Leyi Wu*, Pengjun Fang*, Kai Sun*, Yazhou Xing, Yinwei Wu, Songsong Wang, Ziqi Huang, Dan Zhou, Yingqing He, Ying-Cong Chen, Qifeng Chen
The Hong Kong University of Science and Technology, The Hong Kong University of Science and Technology (Guangzhou), Nanyang Technological University, New AI Labs, Pearl Studio
AnimationBench is a benchmark for evaluating image-to-video models on character-centric animation. Unlike realism-oriented video benchmarks, AnimationBench focuses on what matters most in animation: stylized character appearance, expressive motion, animation principles, and long-range character consistency.
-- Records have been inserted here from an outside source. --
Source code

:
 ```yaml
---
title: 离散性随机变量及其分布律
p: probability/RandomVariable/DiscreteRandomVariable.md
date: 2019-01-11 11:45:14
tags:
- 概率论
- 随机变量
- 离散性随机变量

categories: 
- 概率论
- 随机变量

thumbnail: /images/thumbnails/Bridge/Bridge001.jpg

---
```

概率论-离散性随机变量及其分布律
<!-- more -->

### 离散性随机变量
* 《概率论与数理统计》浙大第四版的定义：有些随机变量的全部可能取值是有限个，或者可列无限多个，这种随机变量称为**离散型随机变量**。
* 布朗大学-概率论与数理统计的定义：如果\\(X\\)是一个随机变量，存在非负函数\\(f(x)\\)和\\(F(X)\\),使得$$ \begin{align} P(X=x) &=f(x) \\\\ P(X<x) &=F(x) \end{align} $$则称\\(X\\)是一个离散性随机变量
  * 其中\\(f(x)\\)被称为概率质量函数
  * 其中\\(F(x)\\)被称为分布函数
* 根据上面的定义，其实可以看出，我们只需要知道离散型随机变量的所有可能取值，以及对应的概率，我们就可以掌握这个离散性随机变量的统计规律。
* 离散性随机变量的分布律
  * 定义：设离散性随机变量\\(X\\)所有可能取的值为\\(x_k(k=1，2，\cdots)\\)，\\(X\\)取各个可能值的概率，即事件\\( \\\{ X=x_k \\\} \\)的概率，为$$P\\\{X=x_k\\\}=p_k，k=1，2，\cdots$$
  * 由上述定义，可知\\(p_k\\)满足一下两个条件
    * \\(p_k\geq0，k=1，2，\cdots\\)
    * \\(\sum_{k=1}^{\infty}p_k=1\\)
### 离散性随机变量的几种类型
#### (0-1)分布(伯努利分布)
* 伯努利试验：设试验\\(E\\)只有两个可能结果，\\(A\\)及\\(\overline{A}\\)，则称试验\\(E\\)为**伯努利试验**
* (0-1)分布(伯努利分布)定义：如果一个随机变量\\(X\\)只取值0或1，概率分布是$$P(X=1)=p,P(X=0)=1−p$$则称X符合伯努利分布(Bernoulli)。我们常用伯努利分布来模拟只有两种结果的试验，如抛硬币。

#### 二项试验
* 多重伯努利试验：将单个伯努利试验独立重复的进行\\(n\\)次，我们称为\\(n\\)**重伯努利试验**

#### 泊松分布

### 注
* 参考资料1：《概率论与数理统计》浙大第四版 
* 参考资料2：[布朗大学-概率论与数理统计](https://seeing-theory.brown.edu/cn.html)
The benchmark organizes evaluation into three major pillars: Disney's 12 Principles of Animation, IP / Character Preservation, and Broader Generative Video Quality. It provides a more informative way to compare modern video generation models with respect to animation-specific behavior and is designed to better reflect human preferences in character-centric animation scenarios.
demo.mp4
- A dedicated benchmark for character-centric animation evaluation.
- Covers 19 evaluation dimensions across animation principles, character preservation, and broader video quality.
- Includes a diverse benchmark suite with customized prompts, curated character assets, and animation-style test cases.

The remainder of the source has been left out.